Re: Cassandra Cluster Expansion Criteria

2017-06-29 Thread Jeff Jirsa

50% disk free is really only required with STCS (in size tiered compaction, if 
you have 4 files of a similar size, they'll be joined together - there are 
theoretically times when all of your data is in 4 files of the same size, and 
to join them together you'll temporarily double your disk space). With LCS (and 
TWCS), you should be able to go to 70% or so, most of the time, because that 
"join everything together" compaction never happens in those strategies.

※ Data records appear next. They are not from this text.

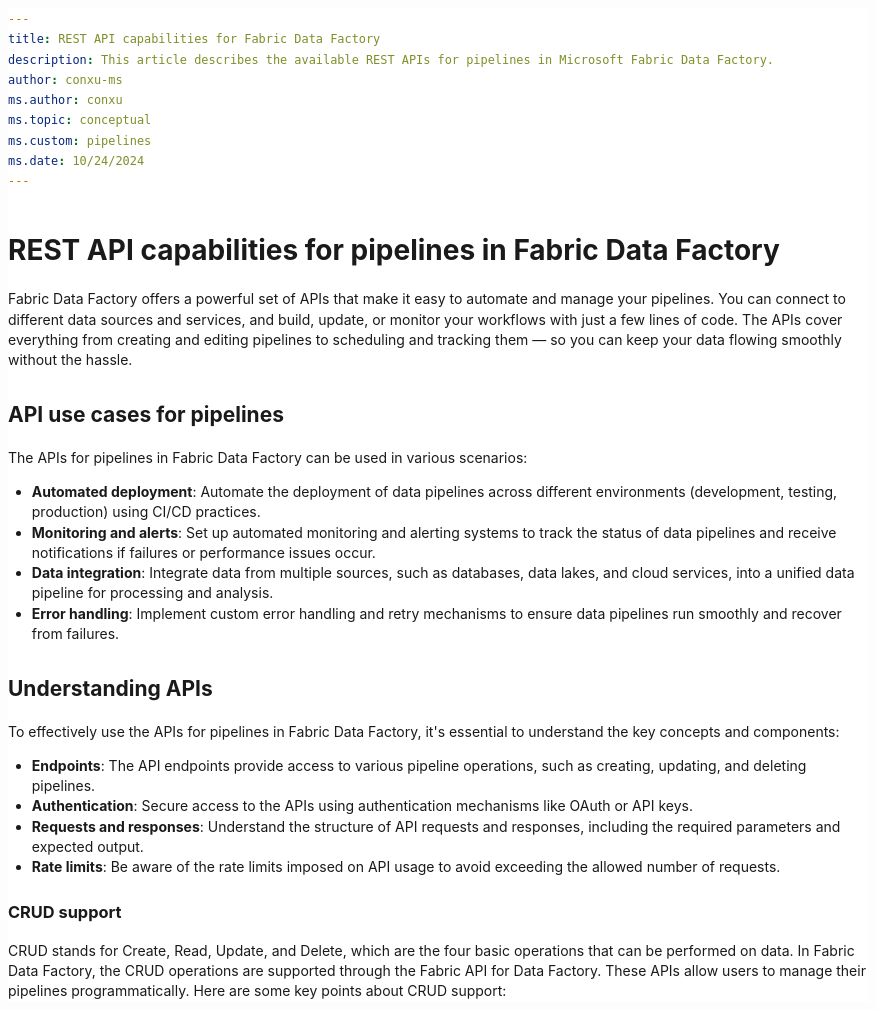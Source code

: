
 ```yaml
---
title: REST API capabilities for Fabric Data Factory
description: This article describes the available REST APIs for pipelines in Microsoft Fabric Data Factory.
author: conxu-ms
ms.author: conxu
ms.topic: conceptual
ms.custom: pipelines
ms.date: 10/24/2024
---
```


# REST API capabilities for pipelines in Fabric Data Factory

Fabric Data Factory offers a powerful set of APIs that make it easy to automate and manage your pipelines. You can connect to different data sources and services, and build, update, or monitor your workflows with just a few lines of code. The APIs cover everything from creating and editing pipelines to scheduling and tracking them — so you can keep your data flowing smoothly without the hassle.

## API use cases for pipelines

The APIs for pipelines in Fabric Data Factory can be used in various scenarios:

- **Automated deployment**: Automate the deployment of data pipelines across different environments (development, testing, production) using CI/CD practices.
- **Monitoring and alerts**: Set up automated monitoring and alerting systems to track the status of data pipelines and receive notifications if failures or performance issues occur.
- **Data integration**: Integrate data from multiple sources, such as databases, data lakes, and cloud services, into a unified data pipeline for processing and analysis.
- **Error handling**: Implement custom error handling and retry mechanisms to ensure data pipelines run smoothly and recover from failures.

## Understanding APIs

To effectively use the APIs for pipelines in Fabric Data Factory, it's essential to understand the key concepts and components:

- **Endpoints**: The API endpoints provide access to various pipeline operations, such as creating, updating, and deleting pipelines.
- **Authentication**: Secure access to the APIs using authentication mechanisms like OAuth or API keys.
- **Requests and responses**: Understand the structure of API requests and responses, including the required parameters and expected output.
- **Rate limits**: Be aware of the rate limits imposed on API usage to avoid exceeding the allowed number of requests.

### CRUD support

CRUD stands for Create, Read, Update, and Delete, which are the four basic operations that can be performed on data. In Fabric Data Factory, the CRUD operations are supported through the Fabric API for Data Factory. These APIs allow users to manage their pipelines programmatically. Here are some key points about CRUD support:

Keep an eye on CPU load and latencies - if you see it trending in the wrong 
direction beyond what you can tolerate in your SLA, you may want to consider 
scaling.


On 2017-06-29 06:48 (-0700), Nitan Kainth  wrote: 
> Ideally you should maintain 50% disk space.
> SLA and Node load is also very important to make the decision.
> 
> > On Jun 29, 2017, at 6:45 AM, ZAIDI, ASAD A  wrote:
> > 
> > Hello Folks,
> >  
> > I’m on Cassandra 2.2.8 cluster with 14 nodes , each with around 2TB of 
> > data volume. I’m looking for a criteria /or data points that can help me 
> > decide when or  if I should add more nodes to the cluster and by how many 
> > nodes.
> >  
> > I’ll really appreciate if you guys can share your insights.
> >  
> > Thanks/Asad
> 
> 

-
To unsubscribe, e-mail: user-unsubscr...@cassandra.apache.org
For additional commands, e-mail: user-h...@cassandra.apache.org



Re: Cassandra Cluster Expansion Criteria

2017-06-29 Thread Anuj Wadehra
Hi Asad,
First, you need to understand the factors impacting cluster capacity. Some of 
the important factors to be considered while doing capacity planning of 
Cassandra are:
1.  Compaction strategy: It impacts disk space requirements and IO/CPU/memory 
overhead for compactions.
2. Replication Factor: Impacts disk space.
3. Business SLAs and Data Access patterns (read/write)
4. Type of storage: SSD will ensure that IO is rarely a problem. You may become 
CPU bound first.
Some trigger points for expanding your cluster:
1. Disk crunch. Unable to meet free disk requirements for various compaction 
strategies.
2. Overloaded nodes: tpstats/logs show  frequent dropped mutations. 
Consistently high CPU load.
3. Business SLAs not being met due to increase in reads/writes per second.
Please note that this is not an exhaustive list.
ThanksAnuj







Sent from Yahoo Mail on Android 
 
  On Thu, Jun 29, 2017 at 7:15 PM, ZAIDI, ASAD A wrote:

Hello Folks,
 
  
 
I’m on Cassandra 2.2.8 cluster with 14 nodes , each with around 2TB of data 
volume. I’m looking for a criteria /or data points that can help me decide when 
or  if I should add more nodes to the cluster and by how many nodes.
 
  
 
I’ll really appreciate if you guys can share your insights.
 
  
 
Thanks/Asad
 
  
 
  
 
  
 
  
   


Re: Cassandra Cluster Expansion Criteria

2017-06-29 Thread Nitan Kainth
Ideally you should maintain 50% disk space.
SLA and Node load is also very important to make the decision.

> On Jun 29, 2017, at 6:45 AM, ZAIDI, ASAD A  wrote:
> 
> Hello Folks,
>  
> I’m on Cassandra 2.2.8 cluster with 14 nodes , each with around 2TB of data 
> volume. I’m looking for a criteria /or data points that can help me decide 
> when or  if I should add more nodes to the cluster and by how many nodes.
>  
> I’ll really appreciate if you guys can share your insights.
>  
> Thanks/Asad



Cassandra Cluster Expansion Criteria

2017-06-29 Thread ZAIDI, ASAD A
Hello Folks,

I’m on Cassandra 2.2.8 cluster with 14 nodes , each with around 2TB of data 
volume. I’m looking for a criteria /or data points that can help me decide when 
or  if I should add more nodes to the cluster and by how many nodes.

I’ll really appreciate if you guys can share your insights.